Every line of the listing that holds the word "Complete" should be returned.

Given information
|---|
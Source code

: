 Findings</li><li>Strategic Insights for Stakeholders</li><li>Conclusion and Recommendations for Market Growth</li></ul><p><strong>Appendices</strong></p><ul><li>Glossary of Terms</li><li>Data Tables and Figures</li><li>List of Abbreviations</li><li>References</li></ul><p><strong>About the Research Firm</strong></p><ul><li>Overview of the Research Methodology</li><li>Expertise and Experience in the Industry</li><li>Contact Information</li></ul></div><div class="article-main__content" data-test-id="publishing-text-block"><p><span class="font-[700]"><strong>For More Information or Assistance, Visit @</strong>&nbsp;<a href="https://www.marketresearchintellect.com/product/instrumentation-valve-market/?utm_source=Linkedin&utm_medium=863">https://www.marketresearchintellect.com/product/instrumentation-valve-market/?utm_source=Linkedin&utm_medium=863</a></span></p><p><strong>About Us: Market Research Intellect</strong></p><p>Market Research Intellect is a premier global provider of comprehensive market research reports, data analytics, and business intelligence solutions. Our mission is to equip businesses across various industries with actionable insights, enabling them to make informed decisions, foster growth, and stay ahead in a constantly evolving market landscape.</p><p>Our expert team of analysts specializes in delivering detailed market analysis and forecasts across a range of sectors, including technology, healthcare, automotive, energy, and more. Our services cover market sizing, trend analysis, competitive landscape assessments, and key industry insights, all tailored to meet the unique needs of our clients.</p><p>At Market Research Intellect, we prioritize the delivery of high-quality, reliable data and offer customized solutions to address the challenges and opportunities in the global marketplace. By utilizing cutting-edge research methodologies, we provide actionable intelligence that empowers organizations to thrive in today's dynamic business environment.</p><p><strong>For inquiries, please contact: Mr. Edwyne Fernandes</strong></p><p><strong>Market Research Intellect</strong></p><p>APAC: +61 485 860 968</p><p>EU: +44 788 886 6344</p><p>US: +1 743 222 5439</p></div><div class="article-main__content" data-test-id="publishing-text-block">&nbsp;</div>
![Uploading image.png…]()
|---|
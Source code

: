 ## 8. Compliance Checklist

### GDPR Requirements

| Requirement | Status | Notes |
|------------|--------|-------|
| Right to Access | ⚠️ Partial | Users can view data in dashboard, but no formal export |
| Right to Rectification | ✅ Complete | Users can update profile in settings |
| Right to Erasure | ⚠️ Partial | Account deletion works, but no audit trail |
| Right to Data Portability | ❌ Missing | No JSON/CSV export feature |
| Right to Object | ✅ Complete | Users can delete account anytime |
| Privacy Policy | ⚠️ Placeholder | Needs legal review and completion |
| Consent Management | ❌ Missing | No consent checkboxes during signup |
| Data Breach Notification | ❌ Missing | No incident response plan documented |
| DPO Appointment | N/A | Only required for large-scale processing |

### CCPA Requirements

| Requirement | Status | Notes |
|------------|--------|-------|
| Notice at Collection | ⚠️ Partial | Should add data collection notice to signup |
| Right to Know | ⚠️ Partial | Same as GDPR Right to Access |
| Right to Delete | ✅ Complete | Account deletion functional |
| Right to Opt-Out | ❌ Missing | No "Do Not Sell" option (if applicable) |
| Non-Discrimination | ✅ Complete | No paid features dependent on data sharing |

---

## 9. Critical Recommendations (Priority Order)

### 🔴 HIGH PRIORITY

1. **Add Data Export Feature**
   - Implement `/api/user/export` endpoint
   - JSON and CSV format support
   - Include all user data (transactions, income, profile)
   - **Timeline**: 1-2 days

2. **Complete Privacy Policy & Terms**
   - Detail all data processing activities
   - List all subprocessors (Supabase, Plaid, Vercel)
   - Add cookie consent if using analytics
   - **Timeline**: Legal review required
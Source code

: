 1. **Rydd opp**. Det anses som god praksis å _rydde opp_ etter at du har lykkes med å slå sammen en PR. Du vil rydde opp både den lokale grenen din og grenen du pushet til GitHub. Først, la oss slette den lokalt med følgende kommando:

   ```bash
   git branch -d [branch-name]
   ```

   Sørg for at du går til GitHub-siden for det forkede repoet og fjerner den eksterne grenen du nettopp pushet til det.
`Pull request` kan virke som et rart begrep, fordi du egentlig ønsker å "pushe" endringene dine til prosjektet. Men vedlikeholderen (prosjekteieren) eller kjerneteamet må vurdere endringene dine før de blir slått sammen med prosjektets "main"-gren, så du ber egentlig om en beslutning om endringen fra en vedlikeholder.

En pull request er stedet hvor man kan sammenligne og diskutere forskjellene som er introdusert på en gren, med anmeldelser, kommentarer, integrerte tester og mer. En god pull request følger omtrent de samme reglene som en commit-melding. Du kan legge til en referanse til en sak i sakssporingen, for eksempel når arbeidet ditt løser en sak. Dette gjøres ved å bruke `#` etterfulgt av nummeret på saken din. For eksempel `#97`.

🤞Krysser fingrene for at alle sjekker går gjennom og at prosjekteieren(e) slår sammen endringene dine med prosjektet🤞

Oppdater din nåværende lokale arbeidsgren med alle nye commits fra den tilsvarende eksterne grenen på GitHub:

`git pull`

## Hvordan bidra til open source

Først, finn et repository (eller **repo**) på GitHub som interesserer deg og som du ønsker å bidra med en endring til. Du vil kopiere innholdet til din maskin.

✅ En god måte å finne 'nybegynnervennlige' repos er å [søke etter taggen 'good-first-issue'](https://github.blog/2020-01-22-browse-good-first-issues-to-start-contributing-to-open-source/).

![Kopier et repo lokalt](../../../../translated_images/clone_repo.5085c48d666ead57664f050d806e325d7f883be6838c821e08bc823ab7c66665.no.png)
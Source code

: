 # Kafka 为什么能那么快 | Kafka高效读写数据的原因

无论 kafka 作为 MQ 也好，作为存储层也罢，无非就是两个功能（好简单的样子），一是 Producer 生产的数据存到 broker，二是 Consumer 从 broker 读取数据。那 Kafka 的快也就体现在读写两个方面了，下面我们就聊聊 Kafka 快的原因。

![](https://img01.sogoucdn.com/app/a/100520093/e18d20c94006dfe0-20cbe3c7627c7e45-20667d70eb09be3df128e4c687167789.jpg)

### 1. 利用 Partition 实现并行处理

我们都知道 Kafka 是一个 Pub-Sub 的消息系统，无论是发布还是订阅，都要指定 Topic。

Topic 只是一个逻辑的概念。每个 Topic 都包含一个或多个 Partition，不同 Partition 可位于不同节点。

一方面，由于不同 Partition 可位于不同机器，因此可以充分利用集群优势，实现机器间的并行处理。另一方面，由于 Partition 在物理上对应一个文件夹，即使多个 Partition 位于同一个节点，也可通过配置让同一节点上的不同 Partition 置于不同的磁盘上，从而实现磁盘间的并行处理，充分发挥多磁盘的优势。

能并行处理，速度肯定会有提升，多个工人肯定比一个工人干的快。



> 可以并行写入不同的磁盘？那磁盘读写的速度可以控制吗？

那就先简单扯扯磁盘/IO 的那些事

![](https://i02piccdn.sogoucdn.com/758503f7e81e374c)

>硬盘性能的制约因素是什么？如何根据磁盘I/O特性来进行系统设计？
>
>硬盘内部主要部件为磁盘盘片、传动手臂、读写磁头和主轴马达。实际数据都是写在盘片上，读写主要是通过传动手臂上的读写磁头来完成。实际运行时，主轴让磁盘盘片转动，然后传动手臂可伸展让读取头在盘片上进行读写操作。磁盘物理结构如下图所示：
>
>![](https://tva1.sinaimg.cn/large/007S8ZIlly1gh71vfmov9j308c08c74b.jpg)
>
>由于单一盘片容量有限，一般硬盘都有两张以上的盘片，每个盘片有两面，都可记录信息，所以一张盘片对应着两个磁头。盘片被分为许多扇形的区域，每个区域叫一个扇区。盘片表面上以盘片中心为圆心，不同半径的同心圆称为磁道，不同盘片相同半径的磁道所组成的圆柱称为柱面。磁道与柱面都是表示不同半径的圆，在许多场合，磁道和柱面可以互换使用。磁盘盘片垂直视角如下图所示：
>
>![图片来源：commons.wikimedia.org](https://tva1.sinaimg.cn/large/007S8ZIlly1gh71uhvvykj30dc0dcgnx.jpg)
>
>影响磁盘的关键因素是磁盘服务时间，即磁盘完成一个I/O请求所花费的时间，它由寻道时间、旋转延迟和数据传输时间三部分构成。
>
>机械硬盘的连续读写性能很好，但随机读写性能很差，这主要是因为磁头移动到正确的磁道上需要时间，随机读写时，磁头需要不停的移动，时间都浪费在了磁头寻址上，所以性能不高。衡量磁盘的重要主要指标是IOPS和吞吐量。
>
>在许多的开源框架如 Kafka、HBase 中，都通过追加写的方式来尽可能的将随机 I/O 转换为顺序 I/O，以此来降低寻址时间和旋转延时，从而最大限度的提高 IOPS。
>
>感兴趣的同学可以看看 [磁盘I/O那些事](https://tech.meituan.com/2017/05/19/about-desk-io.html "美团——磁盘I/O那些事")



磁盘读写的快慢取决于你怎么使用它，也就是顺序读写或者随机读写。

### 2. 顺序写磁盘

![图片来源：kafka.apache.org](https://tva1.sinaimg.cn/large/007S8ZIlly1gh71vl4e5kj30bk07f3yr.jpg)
|---|
Result of this task
| Right to Rectification | ✅ Complete | Users can update profile in settings |
| Right to Object | ✅ Complete | Users can delete account anytime |
| Right to Delete | ✅ Complete | Account deletion functional |
| Non-Discrimination | ✅ Complete | No paid features dependent on data sharing |
2. **Complete Privacy Policy & Terms**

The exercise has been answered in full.